CJK Unified Ideograph developers should know

I have been working on jieba-rs these few weeks and traced the code from the original python implementation. I found a wrong assumption in the code that is by assuming the unicode scalar only ranges from U+4E00 to U+9FD5

re_han_default = re.compile("([\u4E00-\u9FD5a-zA-Z0-9+#&\._%\-]+)", re.U)

The same kind of mistakes have been made on Chinese websites, where developers don’t even bother to put minimum effort to understand what the unicode standard is, and therefore only assumes that the unicode range only from the BMP. They don’t know as of Unicode 12.0, it has defined a total of 87887 CJK Unifided Ideograph. And there are charaters defined in Extension A to Extension F, and the upcoming planned Extension G. What falls in the BMP was mainly the result of Han Unification

To correctly defined the range of the unicode for CJK as the time of Unicode 12, you have to define at least the following ranges.

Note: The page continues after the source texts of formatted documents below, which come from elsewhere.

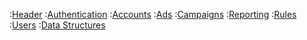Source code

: :[Header](blueprint/head.apib)
:[Authentication](blueprint/auth.apib)
:[Accounts](blueprint/accounts.apib)
:[Ads](blueprint/ads.apib)
:[Campaigns](blueprint/campaigns.apib)
:[Reporting](blueprint/reporting.apib)
:[Rules](blueprint/rules.apib)
:[Users](blueprint/users.apib)
:[Data Structures](blueprint/data_structures.apib)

  • U+3400…U+4DBF (Extesnion A)
  • U+4E00…U+9FFF (BMP)
  • U+F900…U+FAFF (Compatibilty Ideograph)
  • U+20000…U+2A6DF (Extension B)
  • U+2A700…U+2B73F (Extension C)
  • U+2B740…U+2B81F (Extension D)
  • U+2B820…U+2CEAF (Extension E)
  • U+2CEB0…U+2EBEF (Extension F)
  • U+2F800…U+2FA1F (Compatibility Supplement)

It would cover the test cases like so that you would have your logic built on the correct foundation.

   let mut jieba = Jieba::new();

    //add fake word into dictionary
    jieba.add_word("䶴䶵𦡦", Some(1000), None);
    jieba.add_word("讥䶯䶰䶱䶲䶳", Some(1000), None);

    let words = jieba.cut("讥䶯䶰䶱䶲䶳䶴䶵𦡦", false);
    assert_eq!(words, vec!["讥䶯䶰䶱䶲䶳", "䶴䶵𦡦"]);